Classical truth-functional semantics and almost all of its modifications have a serious problem in treating prototypes and their combinations. Though some modelling variants can account for many puzzling empirical observations, their explanatory value is seldom noteworthy. In recent work by several researchers it has been argued that this explanatory inadequacy is due to the Boolean characteristic of the underlying semantics. These researchers have suggested a proper generalization of Boolean algebras called ortho-algebras (known from quantum information theory). In five lectures, this new and exciting field of research will be discussed:
Many linguistic phenomena have a close analogue to phenomena investigated in quantum physics. Words are floating freely in a polyvalent state representing a variety of different uses. As the properties of small particles are not absolute and determined not until observing them, in language the properties of word tokens are determined not until conscious apprehension. Further, cognitive measures such as salience, typicality or cue validity cannot be modelled properly by classical probabilities. Instead, quantum probabilities were quite useful for handling such quantities.

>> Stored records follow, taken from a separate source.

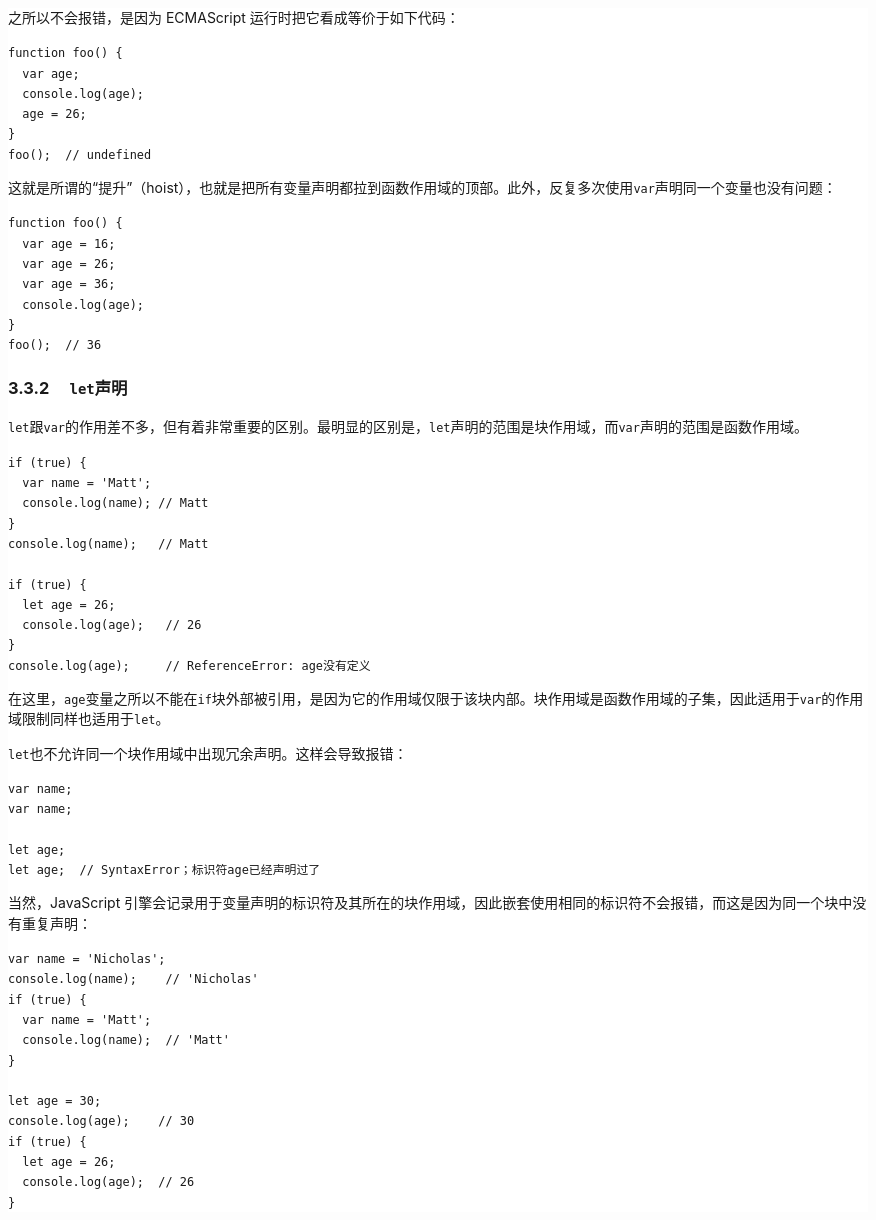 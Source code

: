    之所以不会报错，是因为 ECMAScript 运行时把它看成等价于如下代码：

   ```
   function foo() {
     var age;
     console.log(age);
     age = 26;
   }
   foo();  // undefined
   ```

   这就是所谓的“提升”（hoist），也就是把所有变量声明都拉到函数作用域的顶部。此外，反复多次使用`var`声明同一个变量也没有问题：

   ```
   function foo() {
     var age = 16;
     var age = 26;
     var age = 36;
     console.log(age);
   }
   foo();  // 36
   ```

### 3.3.2 　`let`声明

`let`跟`var`的作用差不多，但有着非常重要的区别。最明显的区别是，`let`声明的范围是块作用域，而`var`声明的范围是函数作用域。

```
if (true) {
  var name = 'Matt';
  console.log(name); // Matt
}
console.log(name);   // Matt

if (true) {
  let age = 26;
  console.log(age);   // 26
}
console.log(age);     // ReferenceError: age没有定义
```

在这里，`age`变量之所以不能在`if`块外部被引用，是因为它的作用域仅限于该块内部。块作用域是函数作用域的子集，因此适用于`var`的作用域限制同样也适用于`let`。

`let`也不允许同一个块作用域中出现冗余声明。这样会导致报错：

```
var name;
var name;

let age;
let age;  // SyntaxError；标识符age已经声明过了
```

当然，JavaScript 引擎会记录用于变量声明的标识符及其所在的块作用域，因此嵌套使用相同的标识符不会报错，而这是因为同一个块中没有重复声明：

```
var name = 'Nicholas';
console.log(name);    // 'Nicholas'
if (true) {
  var name = 'Matt';
  console.log(name);  // 'Matt'
}

let age = 30;
console.log(age);    // 30
if (true) {
  let age = 26;
  console.log(age);  // 26
}
```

Finally, a quantum framework can be used for integrating logic programs and connectionist systems (representing the “phrase space” in a dynamic “phase space”).
The new and exciting field of quantum linguistics concerns three main areas:
Vector based retrieval of semantic information (see Widdows, Aerts)
Prototype semantics, bounded rationality, and interference effects (see Aerts, Gabora, Busemeyer, Khrennikov, Franco)
Representation theory for nonlinear dynamic automata and quantum information theory (see Atmanspacher, beim Graben, Primas)